HDP Grup Başkanvekili Ahmet Yıldırım ise, savaşın bir kara delik olduğunu, her şeyi yiyip yuttuğunu defalarca söylediklerini ifade ederek, "Savaş sadece canları almıyor, kültürü ve doğayı da yutuyor. HDP, bir kısmı kapatılan geçmişteki partilerin de devamı olarak 1990'dan beri legal siyaset sahnesindedir. Tekçilik üzerine kurulan devletin bütün formüllerini bozmuştur., HDP milyonların alın teri olan ezber bozan bir öyküdür" dedi. İçişleri Bakanı Süleyman Soylu, Kürt sorununun güvenlik sorunu olduğunu ve şiddet politikaları ile çözüleceğini söyleyen ilk bakan olmadığını da söyleyen HDP'li yıldırım, "1984 yılından beri bu sorun için 6 Cumhurbaşkanı, 13 Başbakan, 11 Genelkurmay Başkanı ve 29 İçişleri bakanı aynı politikayı yürütmüşlerdir. Bu ne kadar daha sürer bilinmez ama eninde sonunda sorunun çözümü masada olacaktır. Şimdi bütün partiler 16 Nisan'a kitlenmiş ama hiç birinin 17 Nisan ile ilgili bir program ve projesi yoktur. Sanki 17 Nisan'da 'Evet' te 'Hayır' da çıksa bütün sorunlar çözülecektir gibi bir algı yaratılıyor" diye konuştu.

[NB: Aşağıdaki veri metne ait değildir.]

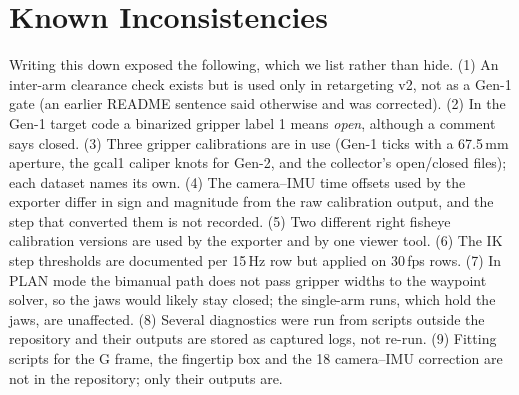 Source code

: \documentclass[conference,10pt]{IEEEtran}
\newcommand{\mm}{\,mm\xspace}
\begin{document}
\section{Known Inconsistencies}\label{sec:issues}
Writing this down exposed the following, which we list rather than hide. (1) An inter-arm clearance check exists but is used only in
retargeting v2, not as a Gen-1 gate (an earlier README sentence said otherwise and was corrected). (2) In the Gen-1 target code a
binarized gripper label 1 means \emph{open}, although a comment says closed. (3) Three gripper calibrations are in use (Gen-1 ticks with
a 67.5\mm{} aperture, the gcal1 caliper knots for Gen-2, and the collector's open/closed files); each dataset names its own. (4) The
camera--IMU time offsets used by the exporter differ in sign and magnitude from the raw calibration output, and the step that converted
them is not recorded. (5) Two different right fisheye calibration versions are used by the exporter and by one viewer tool. (6) The IK
step thresholds are documented per 15\,Hz row but applied on 30\,fps rows. (7) In PLAN mode the bimanual path does not pass gripper
widths to the waypoint solver, so the jaws would likely stay closed; the single-arm runs, which hold the jaws, are unaffected.
(8) Several diagnostics were run from scripts outside the repository and their outputs are stored as captured logs, not re-run.
(9) Fitting scripts for the G frame, the fingertip box and the 18\textdegree{} camera--IMU correction are not in the repository; only
their outputs are.
\end{document}
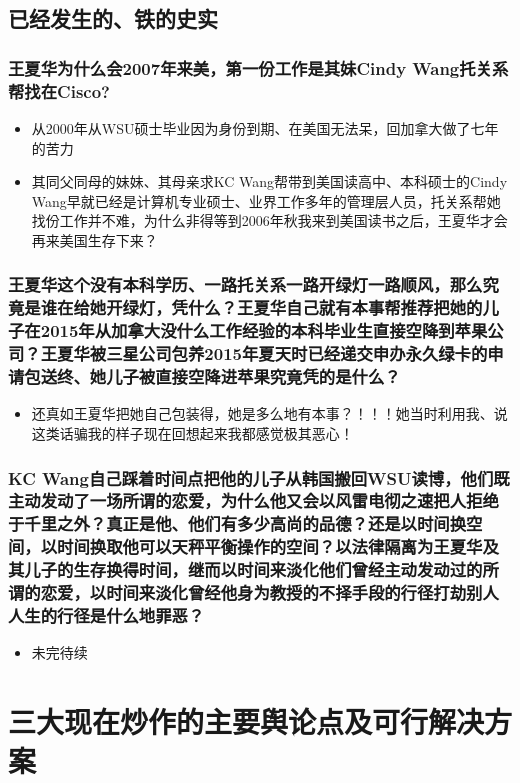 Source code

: \documentclass[9pt, b5paper]{article}
\begin{document}
\subsection{已经发生的、铁的史实}
\label{sec-6-1}
\subsubsection{王夏华为什么会2007年来美，第一份工作是其妹Cindy Wang托关系帮找在Cisco?}
\label{sec-6-1-1}
\begin{itemize}
\item 从2000年从WSU硕士毕业因为身份到期、在美国无法呆，回加拿大做了七年的苦力
\item 其同父同母的妹妹、其母亲求KC Wang帮带到美国读高中、本科硕士的Cindy Wang早就已经是计算机专业硕士、业界工作多年的管理层人员，托关系帮她找份工作并不难，为什么非得等到2006年秋我来到美国读书之后，王夏华才会再来美国生存下来？
\end{itemize}
\subsubsection{王夏华这个没有本科学历、一路托关系一路开绿灯一路顺风，那么究竟是谁在给她开绿灯，凭什么？王夏华自己就有本事帮推荐把她的儿子在2015年从加拿大没什么工作经验的本科毕业生直接空降到苹果公司？王夏华被三星公司包养2015年夏天时已经递交申办永久绿卡的申请包送终、她儿子被直接空降进苹果究竟凭的是什么？}
\label{sec-6-1-2}
\begin{itemize}
\item 还真如王夏华把她自己包装得，她是多么地有本事？！！！她当时利用我、说这类话骗我的样子现在回想起来我都感觉极其恶心！
\end{itemize}
\subsubsection{KC Wang自己踩着时间点把他的儿子从韩国搬回WSU读博，他们既主动发动了一场所谓的恋爱，为什么他又会以风雷电彻之速把人拒绝于千里之外？真正是他、他们有多少高尚的品德？还是以时间换空间，以时间换取他可以天秤平衡操作的空间？以法律隔离为王夏华及其儿子的生存换得时间，继而以时间来淡化他们曾经主动发动过的所谓的恋爱，以时间来淡化曾经他身为教授的不择手段的行径打劫别人人生的行径是什么地罪恶？}
\label{sec-6-1-3}
\begin{itemize}
\item 未完待续
\end{itemize}


\section{三大现在炒作的主要舆论点及可行解决方案}
\label{sec-7}
\end{document}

"TÜRKİYE, 16 NİSAN'DAN SONRA DOLMABAHÇE MASASINA DÖNMELİ, MASAYA PYD'DE DAHİL EDİLMELİDİR"
Panelde son konuşmayı yapan Ak Parti kurucularından ve Dışişleri eski bakanı Yaşar Yakış, Türkiye'de durumun o kadar çaresiz olmadığını, sadece gelmesi gereken yere geç geleceğini belirterek, özellikle Türkiye'nin Suriye politikası ile ilgili Cumhurbaşkanı Recep Tayip Erdoğan ve eski Cumhurbaşkanı Abdullah Gül ile yaptığı konuşmaları anlattı. Eski Bakan Yakış, 4 ülkeye yayılmış 35 milyonluk bir Kürt nüfusun olduğunu, Kürtlerin Irak'ta bağımsızlığa doğru gittiğini, Suriye'de ise şu anki duruma göre haklarını alacakları gibi bir durumun söz konusu olduğunu belirterek, "Türkiye'nin çıkarı Suriye'li Kürtler ile birlikte çalışmaktır. Kuzey Irak'lı Kürtlerle olan ilişkilerin aynısını Suriye'li Kürtler ile yapmalıyız. Suriye'deki Kürtler bağımsızlık peşinde değil ve haklarını istiyorlar. Bu hem Suriye yönetiminin hem Türkiye'nin politikasına uymaktadır. Geçmişte PYD lideri Salih Müslim'e, 'Esat ile savaş senin yanında oluruz' teklifi yapıldı. Salih Müslim bunu kabul etmedi ve bugün başka bir noktadadır. Türkiye, 16 Nisan Referandumunda, 'Evet' te, 'Hayır' da çıkarsa çıksın Dolmabahçe masasına dönmeli ve o masaya PYD de dahil edilmelidir. 16 Nisan'da sonuç ne olursa olsun Kürt sorunun çözümü için yeniden süreç başlatılmalıdır" diye konutu.
Dışişleri eski Bakanı Yakış, Avrupa ve son olarak Hollanda ile yaşanan krizi değerlendirirken, "Yaşanan olaylar tüm taraflar için üzüntü vericidir. Adına sessiz diplomasi denilen şey böyle zamanlar için lazımdır. Sessiz diplomasi ile sorun çözülmeliydi ve siyasetçi ile polisi karşı karşıya getirmek yanlıştır. Bu iş diplomatlara verilmiş olsaydı onlar sessiz diplomasi ile çözerlerdi ve siyasette gereksiz yere yıpratılmazdı. Türkiye bu sessiz diplomasiyi yapmalıydı" diye konuştu.